Example: Detension Admission Process
- Start: Confirm Detention
- Parallel: Record decision + Inform patient
-
Decision: Dangerous?
- If Yes: Find secure place → Police station or Secure hospital
- If No: Admit to standard hospital
- End: Notify kin, social care, update register
▶️ Sequence Diagrams
Sequence diagrams show how objects interact over time.

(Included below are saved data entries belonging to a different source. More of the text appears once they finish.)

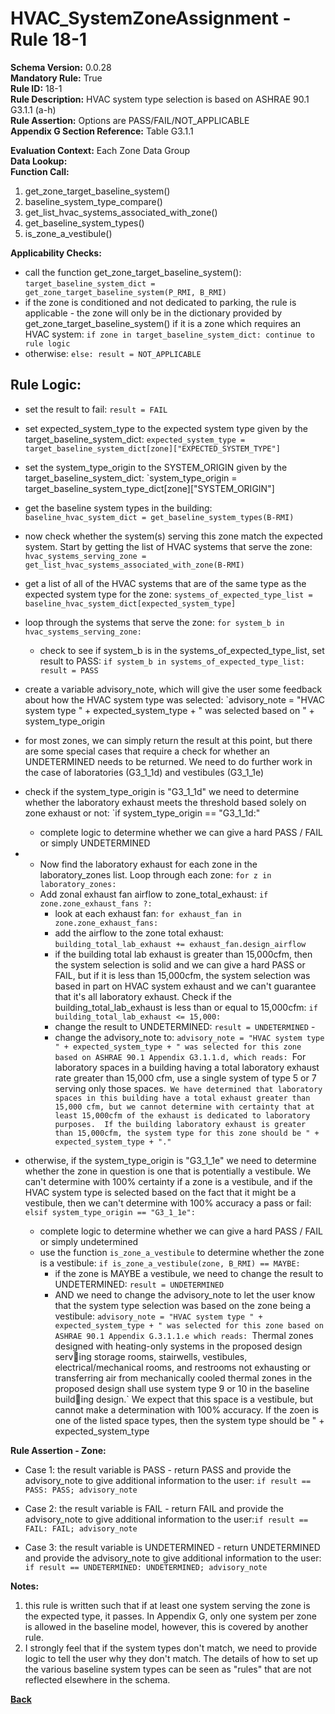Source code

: # HVAC_SystemZoneAssignment - Rule 18-1
**Schema Version:** 0.0.28  
**Mandatory Rule:** True  
**Rule ID:** 18-1  
**Rule Description:** HVAC system type selection is based on ASHRAE 90.1 G3.1.1 (a-h)  
**Rule Assertion:** Options are PASS/FAIL/NOT_APPLICABLE  
**Appendix G Section Reference:** Table G3.1.1  

**Evaluation Context:** Each Zone Data Group  
**Data Lookup:**   
**Function Call:** 

1. get_zone_target_baseline_system()
2. baseline_system_type_compare()
3. get_list_hvac_systems_associated_with_zone()
4. get_baseline_system_types()
5. is_zone_a_vestibule()


**Applicability Checks:**
- call the function get_zone_target_baseline_system(): `target_baseline_system_dict = get_zone_target_baseline_system(P_RMI, B_RMI)`
- if the zone is conditioned and not dedicated to parking, the rule is applicable - the zone will only be in the dictionary provided by get_zone_target_baseline_system() if it is a zone which requires an HVAC system: `if zone in target_baseline_system_dict: continue to rule logic`
- otherwise: `else: result = NOT_APPLICABLE`

## Rule Logic:  
- set the result to fail: `result = FAIL`
- set expected_system_type to the expected system type given by the target_baseline_system_dict: `expected_system_type = target_baseline_system_dict[zone]["EXPECTED_SYSTEM_TYPE"]`
- set the system_type_origin to the SYSTEM_ORIGIN given by the target_baseline_system_dict: `system_type_origin = target_baseline_system_type_dict[zone]["SYSTEM_ORIGIN"]
- get the baseline system types in the building: `baseline_hvac_system_dict = get_baseline_system_types(B-RMI)`
- now check whether the system(s) serving this zone match the expected system.  Start by getting the list of HVAC systems that serve the zone: `hvac_systems_serving_zone = get_list_hvac_systems_associated_with_zone(B-RMI)`
- get a list of all of the HVAC systems that are of the same type as the expected system type for the zone: `systems_of_expected_type_list = baseline_hvac_system_dict[expected_system_type]`
- loop through the systems that serve the zone: `for system_b in hvac_systems_serving_zone:`
	- check to see if system_b is in the systems_of_expected_type_list, set result to PASS: `if system_b in systems_of_expected_type_list: result = PASS`
 - create a variable advisory_note, which will give the user some feedback about how the HVAC system type was selected: `advisory_note = "HVAC system type " + expected_system_type + " was selected based on " + system_type_origin


 - for most zones, we can simply return the result at this point, but there are some special cases that require a check for whether an UNDETERMINED needs to be returned.  We need to do further work in the case of laboratories (G3_1_1d) and vestibules (G3_1_1e)
 - check if the system_type_origin is "G3_1_1d" we need to determine whether the laboratory exhaust meets the threshold based solely on zone exhaust or not: `if system_type_origin == "G3_1_1d:"
	- complete logic to determine whether we can give a hard PASS / FAIL or simply UNDETERMINED

 - - Now find the laboratory exhaust for each zone in the laboratory_zones list.  Loop through each zone: `for z in laboratory_zones:`
   - Add zonal exhaust fan airflow to zone_total_exhaust: `if zone.zone_exhaust_fans ?:`
       - look at each exhaust fan: `for exhaust_fan in zone.zone_exhaust_fans:`
       -  add the airflow to the zone total exhaust: `building_total_lab_exhaust += exhaust_fan.design_airflow`
       -  if the building total lab exhaust is greater than 15,000cfm, then the system selection is solid and we can give a hard PASS or FAIL, but if it is less than 15,000cfm, the system selection was based in part on HVAC system exhaust and we can't guarantee that it's all laboratory exhaust.  Check if the building_total_lab_exhaust is less than or equal to 15,000cfm: `if building_total_lab_exhaust <= 15,000:`
		-  change the result to UNDETERMINED: `result = UNDETERMINED`	-
   		-  change the advisory_note to: `advisory_note = "HVAC system type " + expected_system_type + " was selected for this zone based on ASHRAE 90.1 Appendix G3.1.1.d, which reads: `For laboratory spaces in a building having a total laboratory exhaust rate greater than 15,000 cfm, use a single system of type 5 or 7 serving only those spaces.` We have determined that laboratory spaces in this building have a total exhaust greater than 15,000 cfm, but we cannot determine with certainty that at least 15,000cfm of the exhaust is dedicated to laboratory purposes.  If the building laboratory exhaust is greater than 15,000cfm, the system type for this zone should be " + expected_system_type + "."`

 - otherwise, if the system_type_origin is "G3_1_1e" we need to determine whether the zone in question is one that is potentially a vestibule.  We can't determine with 100% certainty if a zone is a vestibule, and if the HVAC system type is selected based on the fact that it might be a vestibule, then we can't determine with 100% accuracy a pass or fail: `elsif system_type_origin == "G3_1_1e":`
	 - complete logic to determine whether we can give a hard PASS / FAIL or simply undetermined
  	- use the function `is_zone_a_vestibule` to determine whether the zone is a vestibule: `if is_zone_a_vestibule(zone, B_RMI) == MAYBE:`
		- if the zone is MAYBE a vestibule, we need to change the result to UNDETERMINED: `result = UNDETERMINED`
   		- AND we need to change the advisory_note to let the user know that the system type selection was based on the zone being a vestibule: `advisory_note = "HVAC system type " + expected_system_type + " was selected for this zone based on ASHRAE 90.1 Appendix G.3.1.1.e which reads: `Thermal zones designed with heating-only systems in the proposed design serving storage rooms, stairwells, vestibules, electrical/mechanical rooms, and restrooms not exhausting or transferring air from mechanically cooled thermal zones in the proposed design shall use system type 9 or 10 in the baseline building design.` We expect that this space is a vestibule, but cannot make a determination with 100% accuracy.  If the zoen is one of the listed space types, then the system type should be " + expected_system_type


  **Rule Assertion - Zone:**

  - Case 1: the result variable is PASS - return PASS and provide the advisory_note to give additional information to the user: `if result == PASS: PASS; advisory_note`
  - Case 2: the result variable is FAIL - return FAIL and provide the advisory_note to give additional information to the user:`if result == FAIL: FAIL; advisory_note`

  - Case 3: the result variable is UNDETERMINED - return UNDETERMINED and provide the advisory_note to give additional information to the user: `if result == UNDETERMINED: UNDETERMINED; advisory_note`


**Notes:**
1. this rule is written such that if at least one system serving the zone is the expected type, it passes.  In Appendix G, only one system per zone is allowed in the baseline model, however, this is covered by another rule.
2. I strongly feel that if the system types don't match, we need to provide logic to tell the user why they don't match.  The details of how to set up the various baseline system types can be seen as "rules" that are not reflected elsewhere in the schema.


**[Back](../_toc.md)**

They are useful for modeling scenarios such as user actions triggering background operations.
Key Elements:
- Actors and Objects: Lifelines drawn as vertical lines
- Activation: Highlighted rectangles
- Messages: Horizontal arrows for requests; dashed for returns
- Order: Time flows from top to bottom
Example:
- Medical Receptionist requests patient info
- DB replies with report
- Authorization module approves access
Another Example:
- ATM receives a request for money
- Responds with success or rejection
📊 State Diagrams
State diagrams model the lifecycle of a single object, representing its various states and transitions due to events.
Example: Car Gear System
- States: EngineOff, Park, Neutral, Drive, Reverse
- Transitions: Engine toggling, gear shifting
Useful for modeling UI states, file lifecycle, or connection statuses.
Summary
This session emphasized a foundational understanding of software system modeling using:
- Functional vs Non-Functional Requirements: Understanding what the system does vs. how it performs
- Use Case Tables and Diagrams: Structuring and visualizing user-system interactions
- Context Diagrams: Mapping external system relationships
- Ethnographic Research: Designing software with real user environments in mind
- Activity Diagrams: Modeling workflows with branching and concurrency
- Sequence Diagrams: Tracing object interactions over time
- State Diagrams: Describing how a single object changes behaviorally
These tools offer a rich visual and formal framework to clarify system behavior and structure before implementation.